_Aim of the exercise_.
The listing below is the input. Say how many of its lines contain "Hall", giving the number alone.

Data to examine START

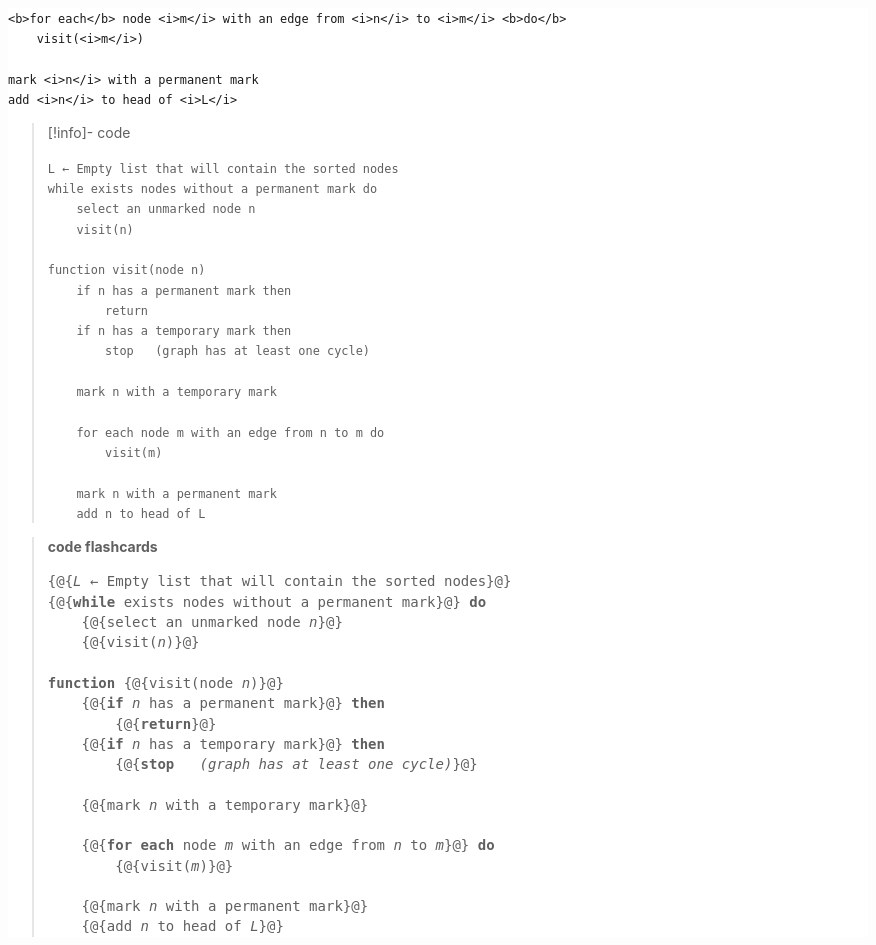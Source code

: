     <b>for each</b> node <i>m</i> with an edge from <i>n</i> to <i>m</i> <b>do</b>
        visit(<i>m</i>)

    mark <i>n</i> with a permanent mark
    add <i>n</i> to head of <i>L</i>
</pre>

> [!info]- code
>
> ```pseudocode
> L ← Empty list that will contain the sorted nodes
> while exists nodes without a permanent mark do
>     select an unmarked node n
>     visit(n)
> 
> function visit(node n)
>     if n has a permanent mark then
>         return
>     if n has a temporary mark then
>         stop   (graph has at least one cycle)
> 
>     mark n with a temporary mark
> 
>     for each node m with an edge from n to m do
>         visit(m)
> 
>     mark n with a permanent mark
>     add n to head of L
> ```



> __code flashcards__
>
> <pre>
> {@{<i>L</i> ← Empty list that will contain the sorted nodes}@}
> {@{<b>while</b> exists nodes without a permanent mark}@} <b>do</b>
>     {@{select an unmarked node <i>n</i>}@}
>     {@{visit(<i>n</i>)}@}
>
> <b>function</b> {@{visit(node <i>n</i>)}@}
>     {@{<b>if</b> <i>n</i> has a permanent mark}@} <b>then</b>
>         {@{<b>return</b>}@}
>     {@{<b>if</b> <i>n</i> has a temporary mark}@} <b>then</b>
>         {@{<b>stop</b>   <i>(graph has at least one cycle)</i>}@}
>
>     {@{mark <i>n</i> with a temporary mark}@}
>
>     {@{<b>for each</b> node <i>m</i> with an edge from <i>n</i> to <i>m</i>}@} <b>do</b>
>         {@{visit(<i>m</i>)}@}
>
>     {@{mark <i>n</i> with a permanent mark}@}
>     {@{add <i>n</i> to head of <i>L</i>}@}
> </pre> 
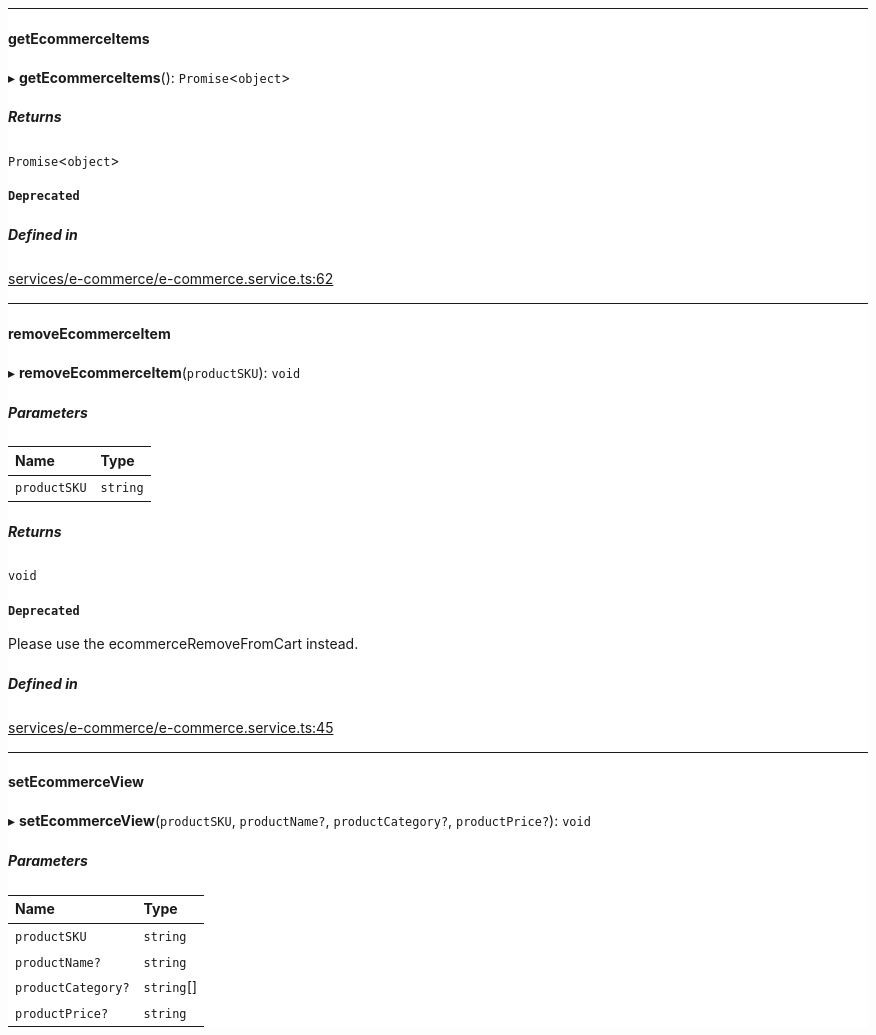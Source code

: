 ___

#### getEcommerceItems

▸ **getEcommerceItems**(): `Promise`\<`object`\>

##### Returns

`Promise`\<`object`\>

**`Deprecated`**

##### Defined in

[services/e-commerce/e-commerce.service.ts:62](https://github.com/PiwikPRO/tracking-base-library/blob/master/src/services/e-commerce/e-commerce.service.ts#L62)

___

#### removeEcommerceItem

▸ **removeEcommerceItem**(`productSKU`): `void`

##### Parameters

| Name | Type |
| :------ | :------ |
| `productSKU` | `string` |

##### Returns

`void`

**`Deprecated`**

Please use the ecommerceRemoveFromCart instead.

##### Defined in

[services/e-commerce/e-commerce.service.ts:45](https://github.com/PiwikPRO/tracking-base-library/blob/master/src/services/e-commerce/e-commerce.service.ts#L45)

___

#### setEcommerceView

▸ **setEcommerceView**(`productSKU`, `productName?`, `productCategory?`, `productPrice?`): `void`

##### Parameters

| Name | Type |
| :------ | :------ |
| `productSKU` | `string` |
| `productName?` | `string` |
| `productCategory?` | `string`[] |
| `productPrice?` | `string` |
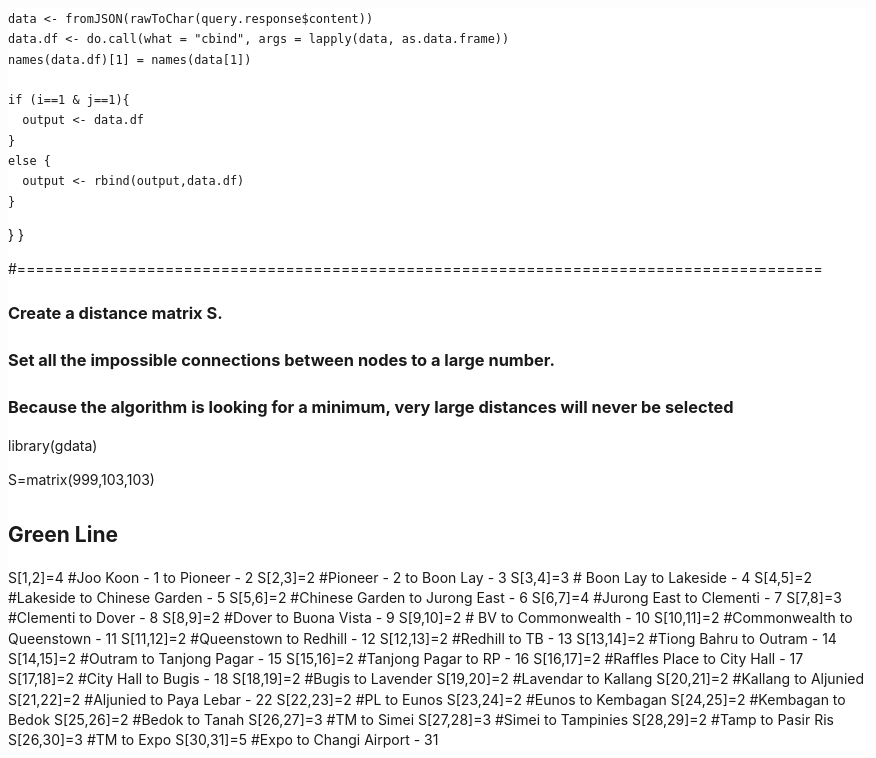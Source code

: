     data <- fromJSON(rawToChar(query.response$content))
    data.df <- do.call(what = "cbind", args = lapply(data, as.data.frame))
    names(data.df)[1] = names(data[1])
    
    if (i==1 & j==1){
      output <- data.df
    }
    else {
      output <- rbind(output,data.df)
    }
    
  }
}

#=======================================================================================
### Create a distance matrix S.
### Set all the impossible connections between nodes to a large number.
### Because the algorithm is looking for a minimum, very large distances will never be selected

library(gdata)

S=matrix(999,103,103)
## Green Line
S[1,2]=4 #Joo Koon - 1 to Pioneer - 2 
S[2,3]=2 #Pioneer - 2 to Boon Lay - 3
S[3,4]=3 # Boon Lay to Lakeside  - 4
S[4,5]=2 #Lakeside to Chinese Garden - 5
S[5,6]=2 #Chinese Garden to Jurong East - 6
S[6,7]=4 #Jurong East to Clementi - 7
S[7,8]=3 #Clementi to Dover - 8
S[8,9]=2  #Dover to Buona Vista - 9
S[9,10]=2 # BV to Commonwealth - 10
S[10,11]=2 #Commonwealth to Queenstown - 11
S[11,12]=2 #Queenstown to Redhill - 12 
S[12,13]=2 #Redhill to TB - 13 
S[13,14]=2 #Tiong Bahru to Outram - 14
S[14,15]=2 #Outram to Tanjong Pagar - 15 
S[15,16]=2 #Tanjong Pagar to RP - 16
S[16,17]=2 #Raffles Place to City Hall - 17
S[17,18]=2 #City Hall to Bugis - 18
S[18,19]=2 #Bugis to Lavender
S[19,20]=2 #Lavendar to Kallang 
S[20,21]=2 #Kallang to Aljunied
S[21,22]=2 #Aljunied to Paya Lebar - 22 
S[22,23]=2 #PL to Eunos 
S[23,24]=2 #Eunos to Kembagan 
S[24,25]=2 #Kembagan to Bedok
S[25,26]=2 #Bedok to Tanah
S[26,27]=3 #TM to Simei 
S[27,28]=3 #Simei to Tampinies 
S[28,29]=2 #Tamp to Pasir Ris 
S[26,30]=3 #TM to Expo
S[30,31]=5 #Expo to Changi Airport - 31 
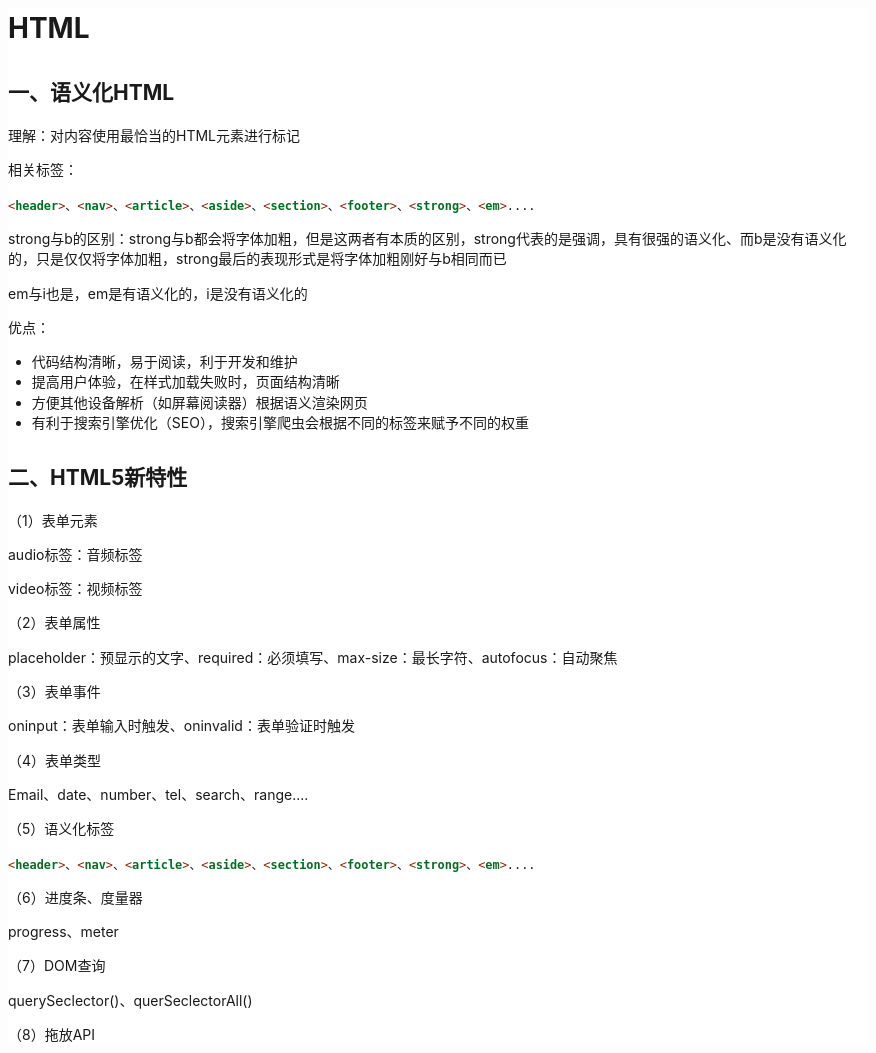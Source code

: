 # HTML

## 一、语义化HTML

理解：对内容使用最恰当的HTML元素进行标记

相关标签：

```html
<header>、<nav>、<article>、<aside>、<section>、<footer>、<strong>、<em>....
```

strong与b的区别：strong与b都会将字体加粗，但是这两者有本质的区别，strong代表的是强调，具有很强的语义化、而b是没有语义化的，只是仅仅将字体加粗，strong最后的表现形式是将字体加粗刚好与b相同而已

em与i也是，em是有语义化的，i是没有语义化的

优点：

- 代码结构清晰，易于阅读，利于开发和维护
- 提高用户体验，在样式加载失败时，页面结构清晰
- 方便其他设备解析（如屏幕阅读器）根据语义渲染网页
- 有利于搜索引擎优化（SEO），搜索引擎爬虫会根据不同的标签来赋予不同的权重

## 二、HTML5新特性

（1）表单元素

audio标签：音频标签

video标签：视频标签

（2）表单属性

placeholder：预显示的文字、required：必须填写、max-size：最长字符、autofocus：自动聚焦

（3）表单事件

oninput：表单输入时触发、oninvalid：表单验证时触发

（4）表单类型

Email、date、number、tel、search、range....

（5）语义化标签

```html
<header>、<nav>、<article>、<aside>、<section>、<footer>、<strong>、<em>....
```

（6）进度条、度量器

progress、meter

（7）DOM查询

querySeclector()、querSeclectorAll()

（8）拖放API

Data to examine END

_Response box_.
2